┌─ Provided entries

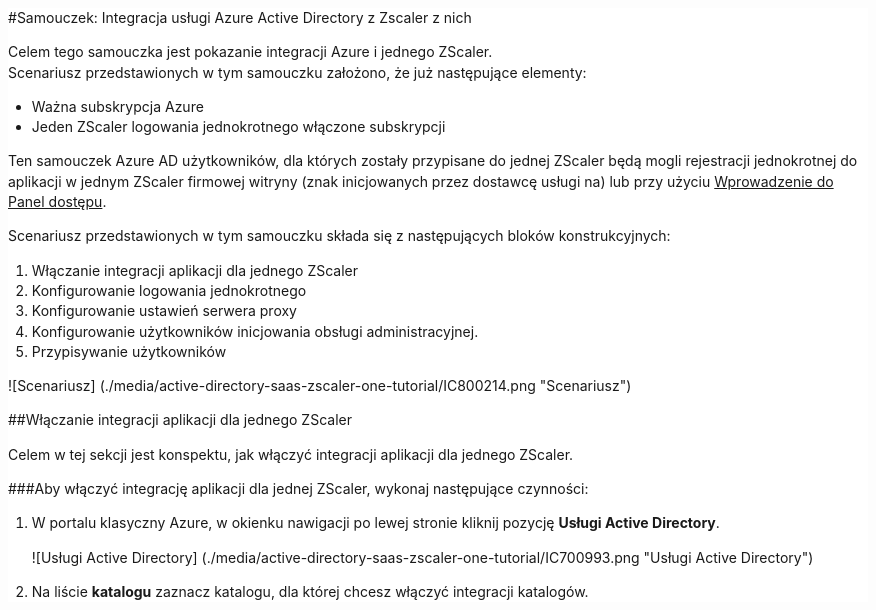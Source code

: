 <properties 
    pageTitle="Samouczek: Integracja usługi Azure Active Directory z Zscaler jeden | Microsoft Azure" 
    description="Dowiedz się, jak użyć Zscaler jeden z usługą Azure Active Directory w celu włączenia rejestracji jednokrotnej, automatycznego inicjowania obsługi administracyjnej i nie tylko!." 
    services="active-directory" 
    authors="jeevansd"  
    documentationCenter="na" 
    manager="femila"/>
<tags 
    ms.service="active-directory" 
    ms.devlang="na" 
    ms.topic="article" 
    ms.tgt_pltfrm="na" 
    ms.workload="identity" 
    ms.date="08/16/2016" 
    ms.author="jeedes" />

#<a name="tutorial-azure-active-directory-integration-with-zscaler-one"></a>Samouczek: Integracja usługi Azure Active Directory z Zscaler z nich

Celem tego samouczka jest pokazanie integracji Azure i jednego ZScaler.  
 Scenariusz przedstawionych w tym samouczku założono, że już następujące elementy:  

-   Ważna subskrypcja Azure
-   Jeden ZScaler logowania jednokrotnego włączone subskrypcji  

Ten samouczek Azure AD użytkowników, dla których zostały przypisane do jednej ZScaler będą mogli rejestracji jednokrotnej do aplikacji w jednym ZScaler firmowej witryny (znak inicjowanych przez dostawcę usługi na) lub przy użyciu [Wprowadzenie do Panel dostępu](active-directory-saas-access-panel-introduction.md).  

Scenariusz przedstawionych w tym samouczku składa się z następujących bloków konstrukcyjnych:  

1.  Włączanie integracji aplikacji dla jednego ZScaler
2.  Konfigurowanie logowania jednokrotnego
3.  Konfigurowanie ustawień serwera proxy
4.  Konfigurowanie użytkowników inicjowania obsługi administracyjnej.
5.  Przypisywanie użytkowników  

![Scenariusz] (./media/active-directory-saas-zscaler-one-tutorial/IC800214.png "Scenariusz")  

##<a name="enabling-the-application-integration-for-zscaler-one"></a>Włączanie integracji aplikacji dla jednego ZScaler

Celem w tej sekcji jest konspektu, jak włączyć integracji aplikacji dla jednego ZScaler.  

###<a name="to-enable-the-application-integration-for-zscaler-one-perform-the-following-steps"></a>Aby włączyć integrację aplikacji dla jednej ZScaler, wykonaj następujące czynności:

1.  W portalu klasyczny Azure, w okienku nawigacji po lewej stronie kliknij pozycję **Usługi Active Directory**.  

    ![Usługi Active Directory] (./media/active-directory-saas-zscaler-one-tutorial/IC700993.png "Usługi Active Directory")  

2.  Na liście **katalogu** zaznacz katalogu, dla której chcesz włączyć integracji katalogów.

└─

* _Aim of the task_
Which lines above hold the word "saas"? Copy each of them.

* _Exercise result_
Ten samouczek Azure AD użytkowników, dla których zostały przypisane do jednej ZScaler będą mogli rejestracji jednokrotnej do aplikacji w jednym ZScaler firmowej witryny (znak inicjowanych przez dostawcę usługi na) lub przy użyciu [Wprowadzenie do Panel dostępu](active-directory-saas-access-panel-introduction.md).  
![Scenariusz] (./media/active-directory-saas-zscaler-one-tutorial/IC800214.png "Scenariusz")  
    ![Usługi Active Directory] (./media/active-directory-saas-zscaler-one-tutorial/IC700993.png "Usługi Active Directory")  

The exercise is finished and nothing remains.